Though my timing was a little off, different time zones always kind of throw me, I managed to catch the last 20 minutes of class. The new group of students appeared adept at moving about and explained that they were working on “stuff”. They had a lot of questions about the storm in my state, pointing out the opportunity of using any real-time application for student interaction across states, time zones and cultural areas.
Though this group of students was new to the class and concept of working in virtual environments, they all wore t-shirts they had made using graphics software and had no difficulty moving about the diverse terrain. I had a quick tour of the island and hope to return at the end of the semester to see the fruits of their labor. When asked about a favorite location on the virtual island, one student was very clear that it was the Lincoln Memorial and insisted I come see it. My avatar followed the student to the Lincoln Memorial with the reflection pond and the Washington Memorial at the other end. Washington DC is quite a distance form Arizona, but these students virtually visit the monument every day.
The next stop was an “Artistopoly” board that the student avatars could walk on. The board is used in a gaming way to teach the students about artists. This is one I would like to see in action, it would possibly make a great machinima.
Students led me down a yellow brick road path to an art resource building that provided information about art concepts (line, color, shapes…). It serves as a resource as they create as well as providing information on art standards.
There was an art gallery and landscaping and lots of open space.
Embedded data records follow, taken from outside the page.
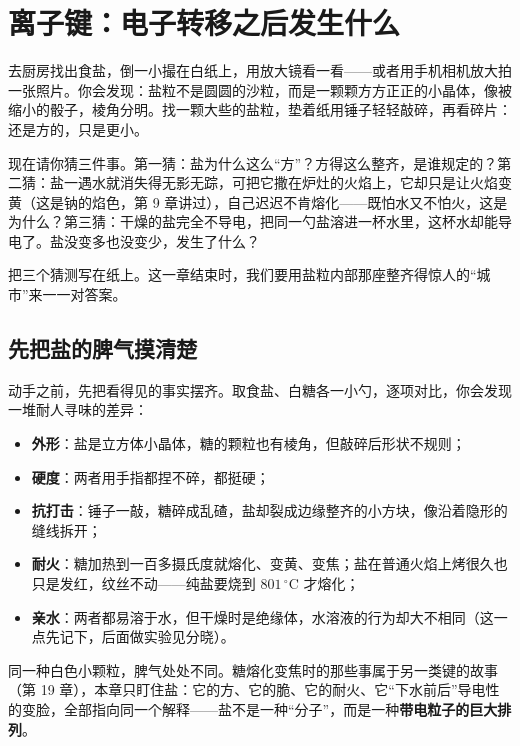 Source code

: \chapter{离子键：电子转移之后发生什么}

\begin{kaichang}
去厨房找出食盐，倒一小撮在白纸上，用放大镜看一看——或者用手机相机放大拍一张照片。你会发现：盐粒不是圆圆的沙粒，而是一颗颗方方正正的小晶体，像被缩小的骰子，棱角分明。找一颗大些的盐粒，垫着纸用锤子轻轻敲碎，再看碎片：还是方的，只是更小。

现在请你猜三件事。第一猜：盐为什么这么“方”？方得这么整齐，是谁规定的？第二猜：盐一遇水就消失得无影无踪，可把它撒在炉灶的火焰上，它却只是让火焰变黄（这是钠的焰色，第 9 章讲过），自己迟迟不肯熔化——既怕水又不怕火，这是为什么？第三猜：干燥的盐完全不导电，把同一勺盐溶进一杯水里，这杯水却能导电了。盐没变多也没变少，发生了什么？

把三个猜测写在纸上。这一章结束时，我们要用盐粒内部那座整齐得惊人的“城市”来一一对答案。
\end{kaichang}

\section{先把盐的脾气摸清楚}

动手之前，先把看得见的事实摆齐。取食盐、白糖各一小勺，逐项对比，你会发现一堆耐人寻味的差异：

\begin{itemize}[itemsep=2pt]
\item \textbf{外形}：盐是立方体小晶体，糖的颗粒也有棱角，但敲碎后形状不规则；
\item \textbf{硬度}：两者用手指都捏不碎，都挺硬；
\item \textbf{抗打击}：锤子一敲，糖碎成乱碴，盐却裂成边缘整齐的小方块，像沿着隐形的缝线拆开；
\item \textbf{耐火}：糖加热到一百多摄氏度就熔化、变黄、变焦；盐在普通火焰上烤很久也只是发红，纹丝不动——纯盐要烧到 $801\,^{\circ}\mathrm{C}$ 才熔化；
\item \textbf{亲水}：两者都易溶于水，但干燥时是绝缘体，水溶液的行为却大不相同（这一点先记下，后面做实验见分晓）。
\end{itemize}

同一种白色小颗粒，脾气处处不同。糖熔化变焦时的那些事属于另一类键的故事（第 19 章），本章只盯住盐：它的方、它的脆、它的耐火、它“下水前后”导电性的变脸，全部指向同一个解释——盐不是一种“分子”，而是一种\textbf{带电粒子的巨大排列}。

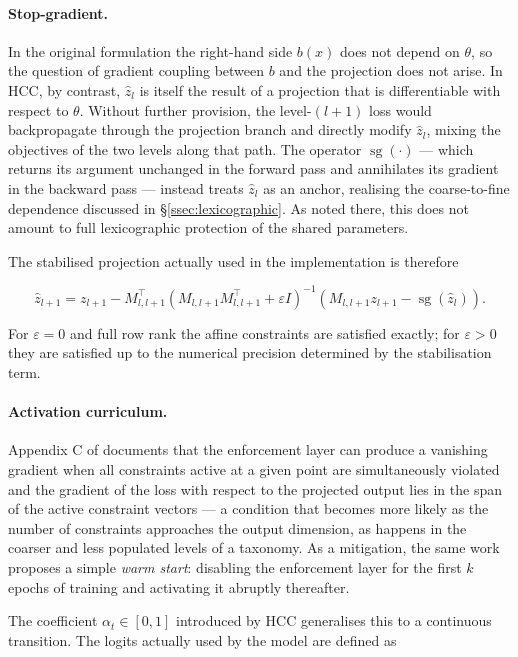 \paragraph{Stop-gradient.} In the original formulation the right-hand side $b(x)$ does not depend on $\theta$, so the question of gradient coupling between $b$ and the projection does not arise. In HCC, by contrast, $\hat z_l$ is itself the result of a projection that is differentiable with respect to $\theta$. Without further provision, the level-$(l+1)$ loss would backpropagate through the projection branch and directly modify $\hat z_l$, mixing the objectives of the two levels along that path. The operator $\operatorname{sg}(\cdot)$ --- which returns its argument unchanged in the forward pass and annihilates its gradient in the backward pass --- instead treats $\hat z_l$ as an anchor, realising the coarse-to-fine dependence discussed in \S\ref{ssec:lexicographic}. As noted there, this does not amount to full lexicographic protection of the shared parameters.

The stabilised projection actually used in the implementation is therefore

\[
\hat z_{l+1}
=
z_{l+1}
-
M_{l,l+1}^{\top}
\left(
M_{l,l+1}M_{l,l+1}^{\top}
+
\varepsilon I
\right)^{-1}
\left(
M_{l,l+1}z_{l+1}-\operatorname{sg}(\hat z_l)
\right).
\]

For $\varepsilon=0$ and full row rank the affine constraints are satisfied exactly; for $\varepsilon>0$ they are satisfied up to the numerical precision determined by the stabilisation term.

\paragraph{Activation curriculum.} Appendix C of \cite{min2024hardnet} documents that the enforcement layer can produce a vanishing gradient when all constraints active at a given point are simultaneously violated and the gradient of the loss with respect to the projected output lies in the span of the active constraint vectors --- a condition that becomes more likely as the number of constraints approaches the output dimension, as happens in the coarser and less populated levels of a taxonomy. As a mitigation, the same work proposes a simple \emph{warm start}: disabling the enforcement layer for the first $k$ epochs of training and activating it abruptly thereafter.

The coefficient $\alpha_t\in[0,1]$ introduced by HCC generalises this to a continuous transition. The logits actually used by the model are defined as


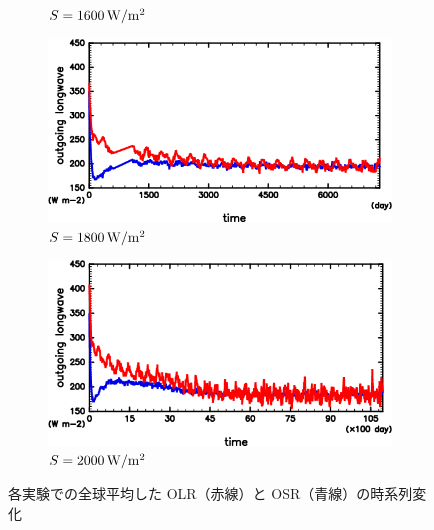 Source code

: \documentclass[body]{subfiles}
\begin{document}
\begin{figure}[t]
\begin{subfigure}{.4\textwidth}
		\caption{\(S=1600\hmu{W/m^2}\)}\label{S1600_OLRA}
	\end{subfigure}
	\begin{subfigure}{.4\textwidth}
		\centering
		\includegraphics[width=\columnwidth]{S1800/S1800_OLRA-OSRA_horimean_time0.0-7300.0-crop.png}
		\caption{\(S=1800\hmu{W/m^2}\)}\label{S1800_OLRA}
	\end{subfigure}
	\begin{subfigure}{.4\textwidth}
		\centering
		\includegraphics[width=\columnwidth]{S2000/S2000_OLRA-OSRA_horimean_time0.0-10950.0-crop.png}
		\caption{\(S=2000\hmu{W/m^2}\)}\label{S2000_OLRA}
	\end{subfigure}
	\caption{各実験での全球平均した OLR（赤線）と OSR（青線）の時系列変化}\label{OLR-OSR}
\end{figure}
\end{document}
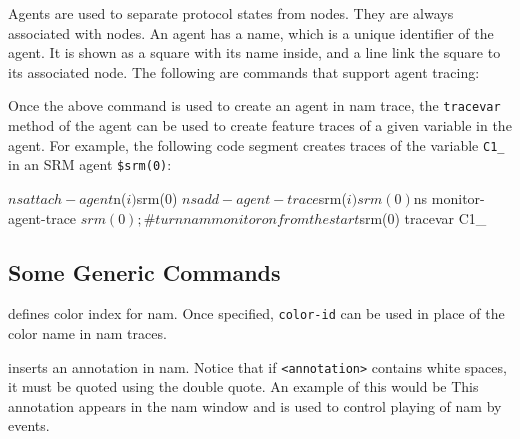 Agents are used to separate protocol states from nodes. They are always
associated with nodes. An agent has a name, which is a unique identifier
of the agent. It is shown as a square with its name inside, and a line
link the square to its associated node. The following are commands that
support agent tracing:

Once the above command is used to create an agent in nam trace, the
{\tt tracevar} method of the \ns agent can be used to create feature
traces of a given variable in the agent. 
For example, the following code segment creates traces of the variable
{\tt C1\_} in an SRM agent {\tt \$srm(0)}:

\begin{program}
        $ns attach-agent $n($i) $srm(0)
        $ns add-agent-trace $srm($i) srm(0)
        $ns monitor-agent-trace $srm(0) ;\# turn nam monitor on from the start
        $srm(0) tracevar C1_
\end{program} %

\subsection{Some Generic Commands}

defines color index for nam. Once
specified, {\tt color-id} can be used in place of the color name in
nam traces.

inserts an annotation in nam. Notice that if {\tt <annotation>} 
contains white spaces, it must be quoted using the double quote.
An example of this would be
This annotation appears in the nam window and is used to control
playing of nam by events. 


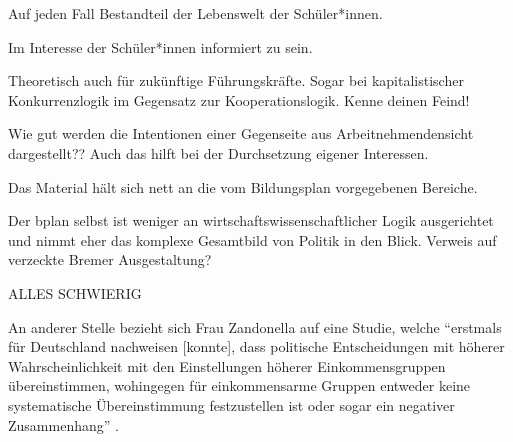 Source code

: Auf jeden Fall Bestandteil der Lebenswelt der Schüler*innen.

Im Interesse der Schüler*innen informiert zu sein.

Theoretisch auch für zukünftige Führungskräfte. Sogar bei kapitalistischer Konkurrenzlogik im Gegensatz zur Kooperationslogik. Kenne deinen Feind!

Wie gut werden die Intentionen einer Gegenseite aus Arbeitnehmendensicht dargestellt??
Auch das hilft bei der Durchsetzung eigener Interessen.

Das Material hält sich nett an die vom Bildungsplan vorgegebenen Bereiche. 

Der bplan selbst ist weniger an wirtschaftswissenschaftlicher Logik ausgerichtet und nimmt eher das komplexe Gesamtbild von Politik in den Blick.
Verweis auf verzeckte Bremer Ausgestaltung?

ALLES SCHWIERIG















An anderer Stelle bezieht sich Frau Zandonella auf eine Studie, welche \enquote{erstmals für Deutschland nachweisen [konnte], dass politische Entscheidungen mit höherer Wahrscheinlichkeit mit den Einstellungen höherer Einkommensgruppen übereinstimmen, wohingegen für einkommensarme Gruppen entweder keine systematische Übereinstimmung festzustellen ist oder sogar ein negativer Zusammenhang} \autocite[177]{Elsasser.2017}.



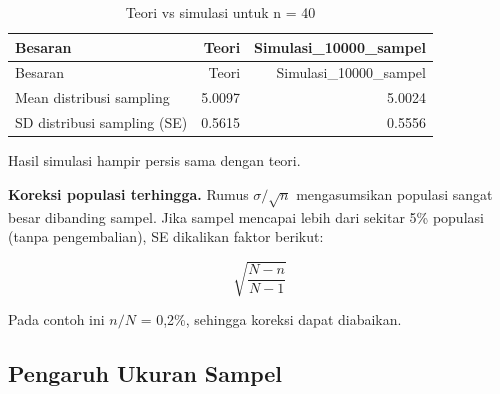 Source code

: \documentclass[
  indonesian,
  letterpaper,
]{book}
\begin{document}
\begin{longtable}[]{@{}lrr@{}}
\caption{Teori vs simulasi untuk n = 40}\tabularnewline
\toprule\noalign{}
Besaran & Teori & Simulasi\_10000\_sampel \\
\midrule\noalign{}
\endfirsthead
\toprule\noalign{}
Besaran & Teori & Simulasi\_10000\_sampel \\
\midrule\noalign{}
\endhead
\bottomrule\noalign{}
\endlastfoot
Mean distribusi sampling & 5.0097 & 5.0024 \\
SD distribusi sampling (SE) & 0.5615 & 0.5556 \\
\end{longtable}

Hasil simulasi hampir persis sama dengan teori.

\textbf{Koreksi populasi terhingga.} Rumus \(\sigma/\sqrt{n}\)
mengasumsikan populasi sangat besar dibanding sampel. Jika sampel
mencapai lebih dari sekitar 5\% populasi (tanpa pengembalian), SE
dikalikan faktor berikut:

\[
\sqrt{\frac{N-n}{N-1}}
\]

Pada contoh ini \(n/N\) = 0,2\%, sehingga koreksi dapat diabaikan.

\subsection{Pengaruh Ukuran Sampel}\label{pengaruh-ukuran-sampel}
\end{document}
The open space is space for the students to solve problems as they create, build and script the work that the teacher will guide them in.
Though I was not physically in this classroom with the students, I certainly had a feeling of being present. My presence was not a disruption, but a welcome opportunity to interact and exchange thoughts with these curious and excited students who were most likely sitting at desks and chattering as they manipulated hardware to move their avatar and to communicate with each other and with the visitor from another state. I was personally enriched by the experience.